Records from a dataset:
>>>

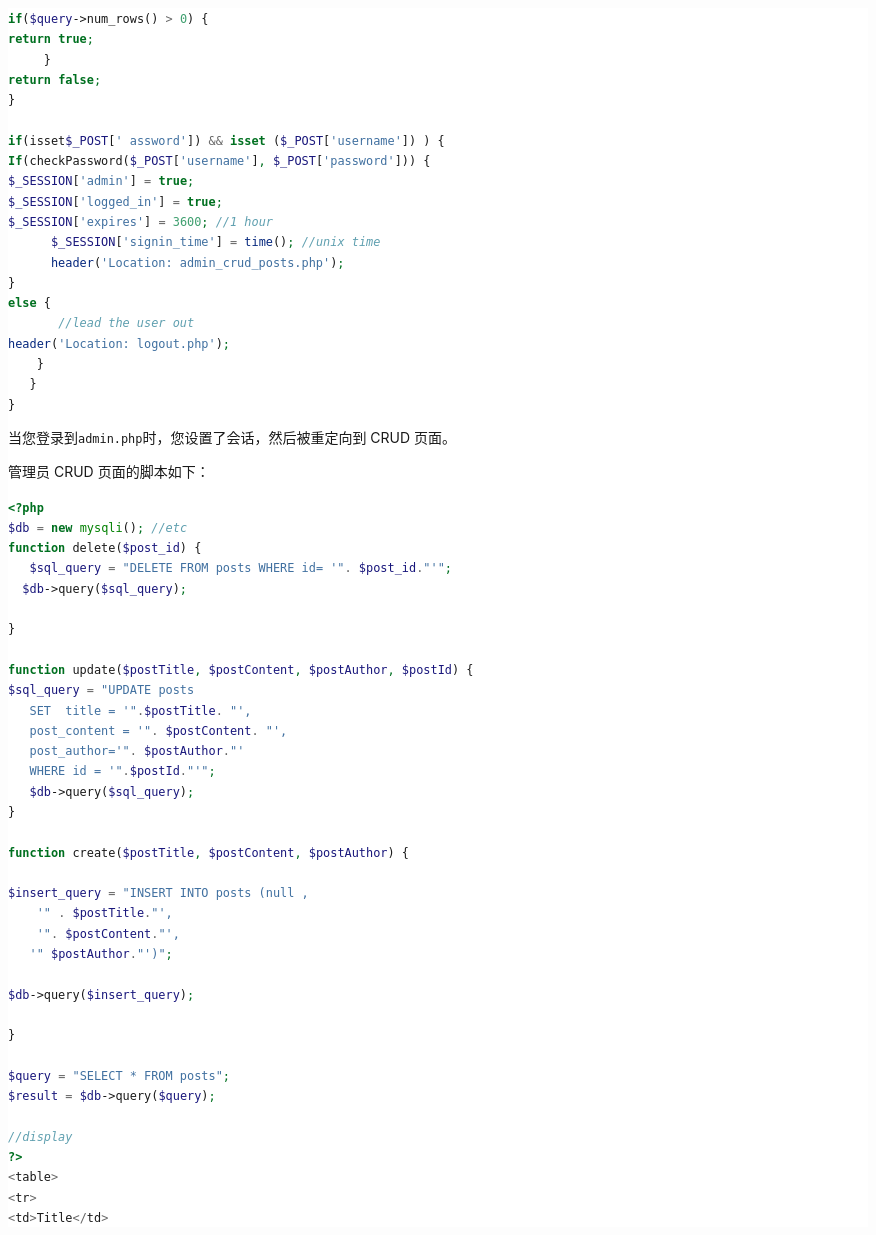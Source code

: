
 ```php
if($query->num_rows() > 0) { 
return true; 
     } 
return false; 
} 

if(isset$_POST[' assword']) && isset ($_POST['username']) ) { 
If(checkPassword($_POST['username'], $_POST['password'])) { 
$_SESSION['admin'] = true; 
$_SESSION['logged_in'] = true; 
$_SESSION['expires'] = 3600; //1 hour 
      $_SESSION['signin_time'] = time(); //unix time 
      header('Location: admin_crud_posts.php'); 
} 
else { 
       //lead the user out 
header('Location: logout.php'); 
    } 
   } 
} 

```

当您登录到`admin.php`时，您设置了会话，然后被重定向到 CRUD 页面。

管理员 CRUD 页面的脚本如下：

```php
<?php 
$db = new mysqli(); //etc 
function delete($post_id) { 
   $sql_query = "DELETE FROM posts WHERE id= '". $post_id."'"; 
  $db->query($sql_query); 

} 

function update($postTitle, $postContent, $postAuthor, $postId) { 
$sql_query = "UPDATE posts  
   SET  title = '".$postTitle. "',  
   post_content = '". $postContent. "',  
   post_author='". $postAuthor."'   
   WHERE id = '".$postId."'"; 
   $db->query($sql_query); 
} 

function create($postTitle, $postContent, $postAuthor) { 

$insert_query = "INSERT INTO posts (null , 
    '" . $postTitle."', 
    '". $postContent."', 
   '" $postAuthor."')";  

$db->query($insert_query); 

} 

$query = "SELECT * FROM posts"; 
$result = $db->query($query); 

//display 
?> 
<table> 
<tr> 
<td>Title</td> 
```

<<<

Repeat the entries exactly and keep the pictures out of the copy.

Source code

:
 ```php
if($query->num_rows() > 0) { 
return true; 
     } 
return false; 
} 

if(isset$_POST[' assword']) && isset ($_POST['username']) ) { 
If(checkPassword($_POST['username'], $_POST['password'])) { 
$_SESSION['admin'] = true; 
$_SESSION['logged_in'] = true; 
$_SESSION['expires'] = 3600; //1 hour 
      $_SESSION['signin_time'] = time(); //unix time 
      header('Location: admin_crud_posts.php'); 
} 
else { 
       //lead the user out 
header('Location: logout.php'); 
    } 
   } 
} 

```

当您登录到`admin.php`时，您设置了会话，然后被重定向到 CRUD 页面。

管理员 CRUD 页面的脚本如下：

```php
<?php 
$db = new mysqli(); //etc 
function delete($post_id) { 
   $sql_query = "DELETE FROM posts WHERE id= '". $post_id."'"; 
  $db->query($sql_query); 

} 

function update($postTitle, $postContent, $postAuthor, $postId) { 
$sql_query = "UPDATE posts  
   SET  title = '".$postTitle. "',  
   post_content = '". $postContent. "',  
   post_author='". $postAuthor."'   
   WHERE id = '".$postId."'"; 
   $db->query($sql_query); 
} 

function create($postTitle, $postContent, $postAuthor) { 

$insert_query = "INSERT INTO posts (null , 
    '" . $postTitle."', 
    '". $postContent."', 
   '" $postAuthor."')";  

$db->query($insert_query); 

} 

$query = "SELECT * FROM posts"; 
$result = $db->query($query); 

//display 
?> 
<table> 
<tr> 
<td>Title</td> 
```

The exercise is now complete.